Ease is a term using to describe how much extra fabric there is around your body after the garment is sewn up. In sewing and pattern groups you often see the question, “Does this run big/small/true to size?” And most the time the same pattern and size will have an array of answers! Confusing right? The truth is the pattern is designed with a certain amount of ease the designer has picked based on the size chart.

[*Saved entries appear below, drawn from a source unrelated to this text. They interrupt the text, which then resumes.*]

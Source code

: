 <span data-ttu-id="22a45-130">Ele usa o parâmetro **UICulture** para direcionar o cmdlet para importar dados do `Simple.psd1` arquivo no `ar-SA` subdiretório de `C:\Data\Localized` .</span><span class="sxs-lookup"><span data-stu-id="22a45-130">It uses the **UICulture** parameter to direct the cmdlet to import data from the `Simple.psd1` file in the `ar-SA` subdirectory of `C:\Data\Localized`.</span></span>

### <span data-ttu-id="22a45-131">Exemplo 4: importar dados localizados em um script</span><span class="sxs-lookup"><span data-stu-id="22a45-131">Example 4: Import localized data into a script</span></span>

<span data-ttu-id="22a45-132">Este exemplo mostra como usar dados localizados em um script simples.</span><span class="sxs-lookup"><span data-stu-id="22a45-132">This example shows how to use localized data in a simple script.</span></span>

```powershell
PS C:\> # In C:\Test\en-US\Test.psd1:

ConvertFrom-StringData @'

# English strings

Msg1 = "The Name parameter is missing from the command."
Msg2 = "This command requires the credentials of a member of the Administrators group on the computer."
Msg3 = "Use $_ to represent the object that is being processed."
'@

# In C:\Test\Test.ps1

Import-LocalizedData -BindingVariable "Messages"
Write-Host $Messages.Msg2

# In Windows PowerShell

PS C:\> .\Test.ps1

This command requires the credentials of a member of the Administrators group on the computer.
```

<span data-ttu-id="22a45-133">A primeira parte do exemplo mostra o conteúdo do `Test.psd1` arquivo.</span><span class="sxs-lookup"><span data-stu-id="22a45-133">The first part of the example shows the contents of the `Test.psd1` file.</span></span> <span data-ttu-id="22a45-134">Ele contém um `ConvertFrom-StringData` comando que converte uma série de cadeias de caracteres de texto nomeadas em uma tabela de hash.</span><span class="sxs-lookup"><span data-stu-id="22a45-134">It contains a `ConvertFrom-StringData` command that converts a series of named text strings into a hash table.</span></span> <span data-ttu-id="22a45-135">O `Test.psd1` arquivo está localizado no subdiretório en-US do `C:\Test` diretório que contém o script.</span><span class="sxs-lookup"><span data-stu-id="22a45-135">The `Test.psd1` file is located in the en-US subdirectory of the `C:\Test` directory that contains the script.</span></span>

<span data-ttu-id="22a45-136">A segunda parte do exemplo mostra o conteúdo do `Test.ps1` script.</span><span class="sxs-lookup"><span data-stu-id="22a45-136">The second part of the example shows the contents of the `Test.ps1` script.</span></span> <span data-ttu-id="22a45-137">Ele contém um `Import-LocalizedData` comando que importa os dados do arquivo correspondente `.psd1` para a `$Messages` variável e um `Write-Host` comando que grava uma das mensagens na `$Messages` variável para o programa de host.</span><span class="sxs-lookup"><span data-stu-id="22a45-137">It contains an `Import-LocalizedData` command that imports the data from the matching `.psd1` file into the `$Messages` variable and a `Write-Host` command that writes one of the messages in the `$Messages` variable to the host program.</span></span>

So, when the designer like me drafts a pattern they decide how much ease they want for the intended fit. They use not only the listed body measurements, but an entire book of standard/average measurements for each part of the body to give the pattern a certain amount of ease everywhere along the body. I try to give the most important measurements in the measurement chart and finished measurements to help you pick the perfect size for your preference of fit. I usually have more measurements in the tutorial than on the listing pictures so that when you’re ready to pick a size for that certain garment you can see if you need to modify, grade between sizes on that particular pattern. Here is the size chart within the tutorial for the Peg Legs:
Some ease is needed for certain garments. Woven/non-stretch fabrics require much more ease since they don’t stretch. A body requires ease to move, bend, breathe, etc comfortably. Designers use the recommended amount in general for guidelines and can add more if they want a looser fit. Knit garments can, and often do have negative ease. Negative ease means the garment finishes smaller than your body and much stretch to fit on to your body as well as when you move.

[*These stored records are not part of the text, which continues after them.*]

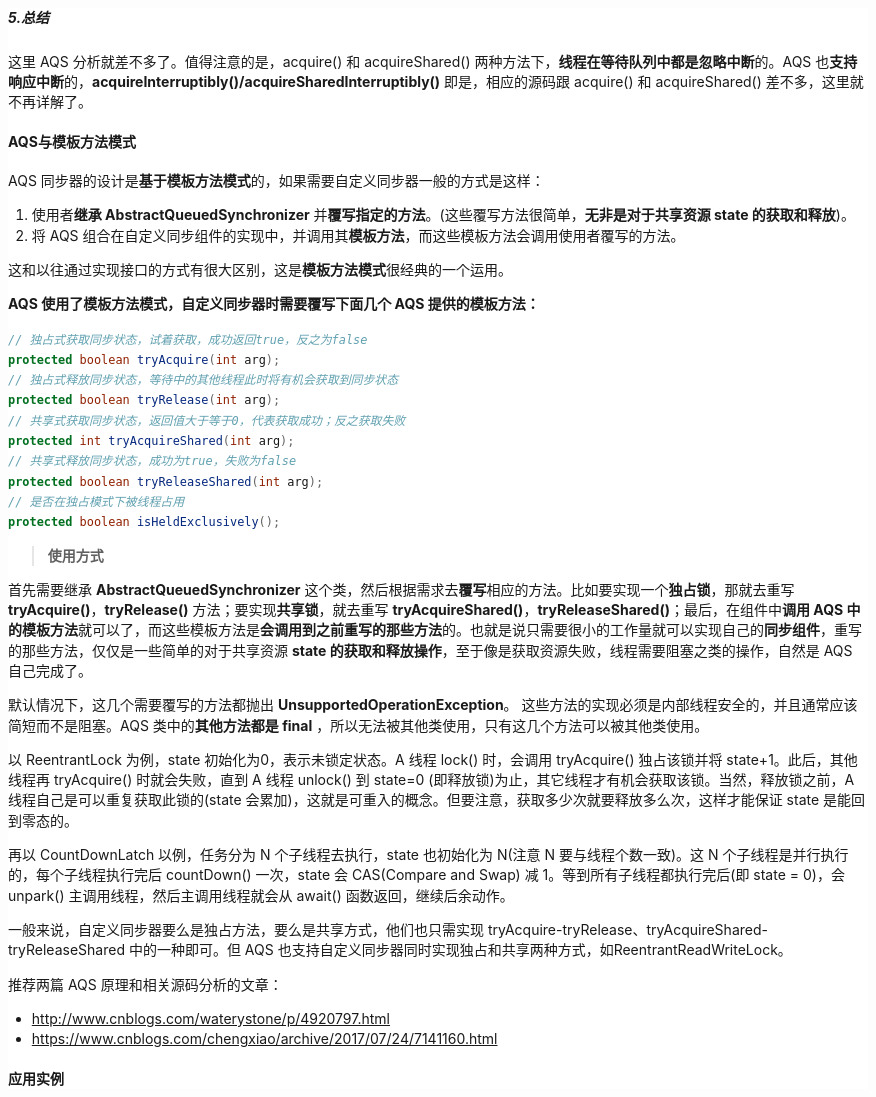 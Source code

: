 ##### 5.总结

这里 AQS 分析就差不多了。值得注意的是，acquire() 和 acquireShared() 两种方法下，**线程在等待队列中都是忽略中断**的。AQS 也**支持响应中断**的，**acquireInterruptibly()/acquireSharedInterruptibly()** 即是，相应的源码跟 acquire() 和 acquireShared() 差不多，这里就不再详解了。

#### AQS与模板方法模式

AQS 同步器的设计是**基于模板方法模式**的，如果需要自定义同步器一般的方式是这样：

1. 使用者**继承 AbstractQueuedSynchronizer** 并**覆写指定的方法**。(这些覆写方法很简单，**无非是对于共享资源 state 的获取和释放**)。
2. 将 AQS 组合在自定义同步组件的实现中，并调用其**模板方法**，而这些模板方法会调用使用者覆写的方法。

这和以往通过实现接口的方式有很大区别，这是**模板方法模式**很经典的一个运用。

**AQS 使用了模板方法模式，自定义同步器时需要覆写下面几个 AQS 提供的模板方法：**

```java
// 独占式获取同步状态，试着获取，成功返回true，反之为false
protected boolean tryAcquire(int arg);
// 独占式释放同步状态，等待中的其他线程此时将有机会获取到同步状态
protected boolean tryRelease(int arg);
// 共享式获取同步状态，返回值大于等于0，代表获取成功；反之获取失败
protected int tryAcquireShared(int arg);
// 共享式释放同步状态，成功为true，失败为false
protected boolean tryReleaseShared(int arg);
// 是否在独占模式下被线程占用
protected boolean isHeldExclusively();
```

> **使用方式**

首先需要继承 **AbstractQueuedSynchronizer** 这个类，然后根据需求去**覆写**相应的方法。比如要实现一个**独占锁**，那就去重写 **tryAcquire()**，**tryRelease()** 方法；要实现**共享锁**，就去重写 **tryAcquireShared()**，**tryReleaseShared()**；最后，在组件中**调用 AQS 中的模板方法**就可以了，而这些模板方法是**会调用到之前重写的那些方法**的。也就是说只需要很小的工作量就可以实现自己的**同步组件**，重写的那些方法，仅仅是一些简单的对于共享资源 **state 的获取和释放操作**，至于像是获取资源失败，线程需要阻塞之类的操作，自然是 AQS 自己完成了。

默认情况下，这几个需要覆写的方法都抛出 **UnsupportedOperationException**。 这些方法的实现必须是内部线程安全的，并且通常应该简短而不是阻塞。AQS 类中的**其他方法都是 final** ，所以无法被其他类使用，只有这几个方法可以被其他类使用。

以 ReentrantLock 为例，state 初始化为0，表示未锁定状态。A 线程 lock() 时，会调用 tryAcquire() 独占该锁并将 state+1。此后，其他线程再 tryAcquire() 时就会失败，直到 A 线程 unlock() 到 state=0 (即释放锁)为止，其它线程才有机会获取该锁。当然，释放锁之前，A 线程自己是可以重复获取此锁的(state 会累加)，这就是可重入的概念。但要注意，获取多少次就要释放多么次，这样才能保证 state 是能回到零态的。

再以 CountDownLatch 以例，任务分为 N 个子线程去执行，state 也初始化为 N(注意 N 要与线程个数一致)。这 N 个子线程是并行执行的，每个子线程执行完后 countDown() 一次，state 会 CAS(Compare and Swap) 减 1。等到所有子线程都执行完后(即 state = 0)，会 unpark() 主调用线程，然后主调用线程就会从 await() 函数返回，继续后余动作。

一般来说，自定义同步器要么是独占方法，要么是共享方式，他们也只需实现 tryAcquire-tryRelease、tryAcquireShared-tryReleaseShared 中的一种即可。但 AQS 也支持自定义同步器同时实现独占和共享两种方式，如ReentrantReadWriteLock。

推荐两篇 AQS 原理和相关源码分析的文章：

- http://www.cnblogs.com/waterystone/p/4920797.html
- https://www.cnblogs.com/chengxiao/archive/2017/07/24/7141160.html

#### 应用实例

There is a very wide span of “what fits” within a single garment. For a knit shirt using a stretchy fabric- lets pick cotton spandex with about 75% stretch) you can have up to about 50% negative ease and still move and breath, this would be what most would call “skin tight”. You can also have a few inches of ease for a looser fit, what most would call relaxed or baggy. And within that range, everything technically “fits” because you have enough ease for movement. The rest is up to the designer to create the design ease they have in mind. When the question is asked, “Is it true to size?” it really can’t be answered. It is true to the designer’s intended fit with the amount of ease they drafted into the garment. Whether it is how much ease you prefer personally for that garment depends on if your personal preference is the same as the intended fit. I’m always surprised to see someone post in our FB group “this is huge” or “it’s too tight”, I try very hard to show intended fit through listing pictures, use the best describing words in the listing and give a good description in the tutorial along with the measurements. But, what one person with the exact same measurements and fabric choice finds “too snug” another might describe as “huge”. It’s all personal preference!

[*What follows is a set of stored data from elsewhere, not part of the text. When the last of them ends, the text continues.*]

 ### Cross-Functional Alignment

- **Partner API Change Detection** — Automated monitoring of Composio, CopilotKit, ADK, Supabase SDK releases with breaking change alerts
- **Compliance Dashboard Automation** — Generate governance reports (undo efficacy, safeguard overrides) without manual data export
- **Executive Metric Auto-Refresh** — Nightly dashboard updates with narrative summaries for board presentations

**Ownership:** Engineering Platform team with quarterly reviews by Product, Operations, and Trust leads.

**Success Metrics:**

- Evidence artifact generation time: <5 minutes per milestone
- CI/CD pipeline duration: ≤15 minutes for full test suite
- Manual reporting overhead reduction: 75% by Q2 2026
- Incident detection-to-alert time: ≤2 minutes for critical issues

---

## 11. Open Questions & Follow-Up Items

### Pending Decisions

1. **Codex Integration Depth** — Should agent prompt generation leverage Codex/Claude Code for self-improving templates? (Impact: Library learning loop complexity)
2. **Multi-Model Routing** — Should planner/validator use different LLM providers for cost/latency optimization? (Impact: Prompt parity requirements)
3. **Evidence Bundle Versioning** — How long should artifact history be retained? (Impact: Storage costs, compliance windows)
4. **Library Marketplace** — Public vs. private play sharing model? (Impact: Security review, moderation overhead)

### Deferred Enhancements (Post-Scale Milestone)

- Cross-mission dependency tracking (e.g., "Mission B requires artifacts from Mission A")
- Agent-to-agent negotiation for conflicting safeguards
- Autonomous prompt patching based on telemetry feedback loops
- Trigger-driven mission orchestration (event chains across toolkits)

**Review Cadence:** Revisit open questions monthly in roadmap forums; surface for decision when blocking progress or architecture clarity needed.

Lets think about what a big range that is… I’m going to go down to 30% negative ease since this is a pretty tight standard athletic/swim amount of ease, most clothes wont be tighter unless we’re going to add in compression fit/slimming undergarments. I will do hips at 40 (top end of the medium). So you could easily have a well drafted pant pattern with a finished full hip measurement of anywhere from 28″ all the way to 45″ depending on the intended fit and suggested fabrics. Most knit pants can easily range from 28″-42″ depending on the kind of knit they’re drafted for.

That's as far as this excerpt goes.